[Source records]

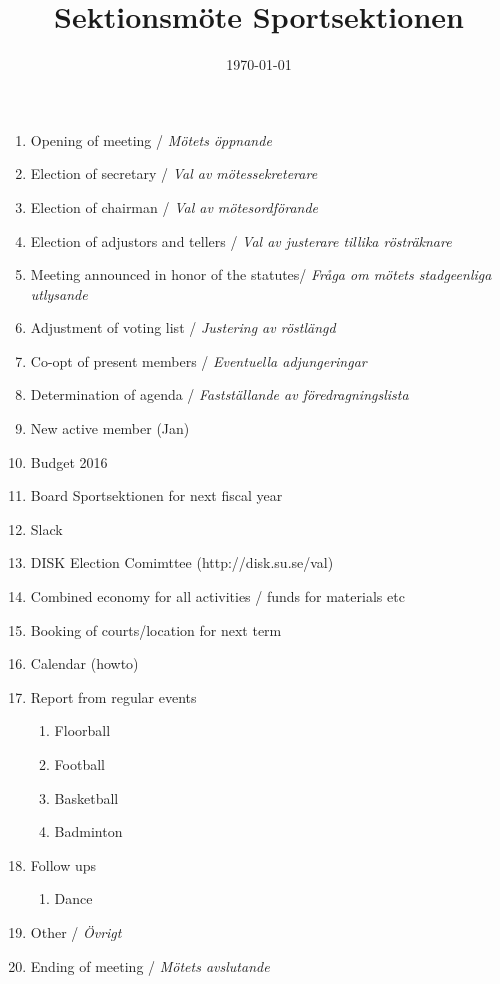\documentclass[12pt,a4paper]{article}
\begin{document}
	\title{\Huge Sektionsmöte Sportsektionen}
	\date{\today}
	\maketitle

	\null
	\vfill

	\clearpage

	\begin{enumerate}

		\item Opening of meeting / \emph{Mötets öppnande}
		\item Election of secretary / \emph{Val av mötessekreterare}
		\item Election of chairman / \emph{Val av mötesordförande}
		\item Election of adjustors and tellers / \emph{Val av justerare tillika rösträknare}
		\item Meeting announced in honor of the statutes/ \emph{Fråga om mötets stadgeenliga utlysande}
		\item Adjustment of voting list / \emph{Justering av röstlängd}
		\item Co-opt of present members / \emph{Eventuella adjungeringar}
		\item Determination of agenda / \emph{Fastställande av föredragningslista}

		\item New active member (Jan)
		\item Budget 2016
		\item Board Sportsektionen for next fiscal year
		\item Slack
		\item DISK Election Comimttee (http://disk.su.se/val)
		\item Combined economy for all activities / funds for materials etc
		\item Booking of courts/location for next term
		\item Calendar (howto)

		\item Report from regular events
		\begin{enumerate}
			\item Floorball
			\item Football
			\item Basketball
			\item Badminton
		\end{enumerate}
		\item Follow ups %
		\begin{enumerate}
			\item Dance
		\end{enumerate}
		\item Other / \emph{Övrigt}
		\item Ending of meeting / \emph{Mötets avslutande}
	\end{enumerate}
\end{document}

» ACTION ITEM: Copy all of the data word for word, and keep the pictures out of it.

» EXERCISE SOLUTION:
\documentclass[12pt,a4paper]{article}
\begin{document}
	\title{\Huge Sektionsmöte Sportsektionen}
	\date{\today}
	\maketitle

	\null
	\vfill

	\clearpage

	\begin{enumerate}

		\item Opening of meeting / \emph{Mötets öppnande}
		\item Election of secretary / \emph{Val av mötessekreterare}
		\item Election of chairman / \emph{Val av mötesordförande}
		\item Election of adjustors and tellers / \emph{Val av justerare tillika rösträknare}
		\item Meeting announced in honor of the statutes/ \emph{Fråga om mötets stadgeenliga utlysande}
		\item Adjustment of voting list / \emph{Justering av röstlängd}
		\item Co-opt of present members / \emph{Eventuella adjungeringar}
		\item Determination of agenda / \emph{Fastställande av föredragningslista}

		\item New active member (Jan)
		\item Budget 2016
		\item Board Sportsektionen for next fiscal year
		\item Slack
		\item DISK Election Comimttee (http://disk.su.se/val)
		\item Combined economy for all activities / funds for materials etc
		\item Booking of courts/location for next term
		\item Calendar (howto)

		\item Report from regular events
		\begin{enumerate}
			\item Floorball
			\item Football
			\item Basketball
			\item Badminton
		\end{enumerate}
		\item Follow ups %
		\begin{enumerate}
			\item Dance
		\end{enumerate}
		\item Other / \emph{Övrigt}
		\item Ending of meeting / \emph{Mötets avslutande}
	\end{enumerate}
\end{document}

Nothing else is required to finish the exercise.